Of course, rotate the entity and its going to move in the direction the entity is facing rather than move in world coords (as required). Change the command to 'TranslateEntity' and everything works fine.


sswift(Posted 2003) [#15]
Ah I think I foufn that bug before, and I fixed it in the version fo the library I was cleaning up, but then people sent me all these modified versiond of the original code so I said screw it and went back to using the regular library and forgot about what I fixed. :-)


poopla(Posted 2003) [#16]
May I ask for a breif overview of how this is being done?

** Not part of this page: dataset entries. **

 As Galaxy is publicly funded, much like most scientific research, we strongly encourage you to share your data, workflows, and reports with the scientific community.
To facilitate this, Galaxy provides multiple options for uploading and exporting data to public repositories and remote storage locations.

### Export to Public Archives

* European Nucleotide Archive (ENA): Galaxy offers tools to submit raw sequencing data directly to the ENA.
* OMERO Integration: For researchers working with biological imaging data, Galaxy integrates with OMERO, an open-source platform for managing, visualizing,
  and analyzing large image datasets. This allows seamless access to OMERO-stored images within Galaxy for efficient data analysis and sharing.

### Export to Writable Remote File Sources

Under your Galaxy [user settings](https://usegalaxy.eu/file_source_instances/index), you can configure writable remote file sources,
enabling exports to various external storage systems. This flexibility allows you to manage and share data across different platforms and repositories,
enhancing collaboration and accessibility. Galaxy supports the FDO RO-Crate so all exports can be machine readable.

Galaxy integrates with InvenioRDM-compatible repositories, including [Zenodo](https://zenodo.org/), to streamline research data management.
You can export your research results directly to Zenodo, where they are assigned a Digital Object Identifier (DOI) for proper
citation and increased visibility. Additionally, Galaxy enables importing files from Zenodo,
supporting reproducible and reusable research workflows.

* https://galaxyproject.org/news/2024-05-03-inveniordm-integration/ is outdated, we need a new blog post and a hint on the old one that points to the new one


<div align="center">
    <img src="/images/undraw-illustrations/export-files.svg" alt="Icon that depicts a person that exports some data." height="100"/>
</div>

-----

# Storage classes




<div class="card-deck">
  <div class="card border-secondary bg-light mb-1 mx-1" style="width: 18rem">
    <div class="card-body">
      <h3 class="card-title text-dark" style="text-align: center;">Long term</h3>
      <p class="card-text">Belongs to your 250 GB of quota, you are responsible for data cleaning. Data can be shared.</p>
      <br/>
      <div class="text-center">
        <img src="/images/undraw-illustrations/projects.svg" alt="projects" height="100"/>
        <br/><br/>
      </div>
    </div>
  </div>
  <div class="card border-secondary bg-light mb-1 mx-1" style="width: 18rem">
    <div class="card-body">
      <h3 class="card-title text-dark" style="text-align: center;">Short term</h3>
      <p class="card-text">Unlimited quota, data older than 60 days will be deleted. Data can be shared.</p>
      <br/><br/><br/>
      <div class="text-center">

Marcelo(Posted 2003) [#17]
That's what I've done in my game, I don't know if it's the same approach as this lib:

In your GameUpdate() function:
- Move the player, thus applying gravity;
- UpdateWorld(0);
- Check if the player collided with the "ground" (CollisionNY()), if yes, add the player as a child at the collided entity;
- Move the entities (platforms, trains, elevators), if the player is standing on these entities he will be moved together;
- Restore old player parent (EntityParent()) and scale (ScaleEntity()), scale get messed up if you collide with a scaled entity;
- UpdateWorld(animspeed);

This worked perfectly in my games, and the player also is rotated;

Some details of this approach:
- You need to use some "verlet-like" integration for player physics (derivating the speed from the old position), this way, if the player is in the top of a moving train for example, it will behave correctly if you jump; it also allows to make an catapult to throw the player away, hehe;

- It only works if the player collides with the object, but you can assign an ellipse to the object so it can push the player also. But it's very hard to assign an elipse to an odd shaped thing like a platform or a train;

- Two UpdateWorld()'s per frame doesn't seems to slow down anything, because I think blitz only check collision for moving things.


sswift(Posted 2003) [#18]
Marcelo:
The method in this library allows the object to push the player. So if the player collides with a moving, rotating box, they will be pushed back. The method you describe does not allow that.

But the verlet-like physics trickery sounds useful.


poopla(Posted 2003) [#19]
sswift, would you care to explain what it is doing?

[edit] Just saw your explanation above.